━━━━━ Data under study

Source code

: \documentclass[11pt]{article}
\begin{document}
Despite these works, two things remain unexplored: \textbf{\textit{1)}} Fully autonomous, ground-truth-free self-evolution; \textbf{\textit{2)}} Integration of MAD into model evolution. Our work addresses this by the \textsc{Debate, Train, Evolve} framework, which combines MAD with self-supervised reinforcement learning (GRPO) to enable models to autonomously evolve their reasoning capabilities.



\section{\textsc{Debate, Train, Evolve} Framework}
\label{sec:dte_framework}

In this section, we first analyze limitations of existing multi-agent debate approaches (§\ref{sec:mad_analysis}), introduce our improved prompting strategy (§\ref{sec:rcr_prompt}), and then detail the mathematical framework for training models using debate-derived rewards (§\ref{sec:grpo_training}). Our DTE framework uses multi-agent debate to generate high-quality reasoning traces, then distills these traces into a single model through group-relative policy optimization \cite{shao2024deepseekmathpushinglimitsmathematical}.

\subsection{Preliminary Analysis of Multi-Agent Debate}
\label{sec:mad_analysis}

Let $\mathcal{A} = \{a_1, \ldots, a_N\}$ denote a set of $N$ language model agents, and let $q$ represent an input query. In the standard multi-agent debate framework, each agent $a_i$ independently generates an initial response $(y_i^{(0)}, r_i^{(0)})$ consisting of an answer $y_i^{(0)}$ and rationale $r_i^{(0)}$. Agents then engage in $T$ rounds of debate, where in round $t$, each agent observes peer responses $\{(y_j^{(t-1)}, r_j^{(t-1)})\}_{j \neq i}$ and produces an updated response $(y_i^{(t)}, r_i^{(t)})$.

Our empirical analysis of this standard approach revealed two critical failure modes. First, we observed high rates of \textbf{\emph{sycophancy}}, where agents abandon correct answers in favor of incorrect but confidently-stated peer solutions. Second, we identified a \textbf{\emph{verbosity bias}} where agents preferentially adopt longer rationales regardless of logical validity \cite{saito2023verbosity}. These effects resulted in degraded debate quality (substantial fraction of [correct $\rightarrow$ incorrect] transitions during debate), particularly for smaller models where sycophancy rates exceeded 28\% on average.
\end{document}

━━━━━━━━━━

**Prompt**: Keep to the lines from the one containing "Our empirical analysis" to the end of the entries above, and retype them exactly.

**Your solution**:
Our empirical analysis of this standard approach revealed two critical failure modes. First, we observed high rates of \textbf{\emph{sycophancy}}, where agents abandon correct answers in favor of incorrect but confidently-stated peer solutions. Second, we identified a \textbf{\emph{verbosity bias}} where agents preferentially adopt longer rationales regardless of logical validity \cite{saito2023verbosity}. These effects resulted in degraded debate quality (substantial fraction of [correct $\rightarrow$ incorrect] transitions during debate), particularly for smaller models where sycophancy rates exceeded 28\% on average.
\end{document}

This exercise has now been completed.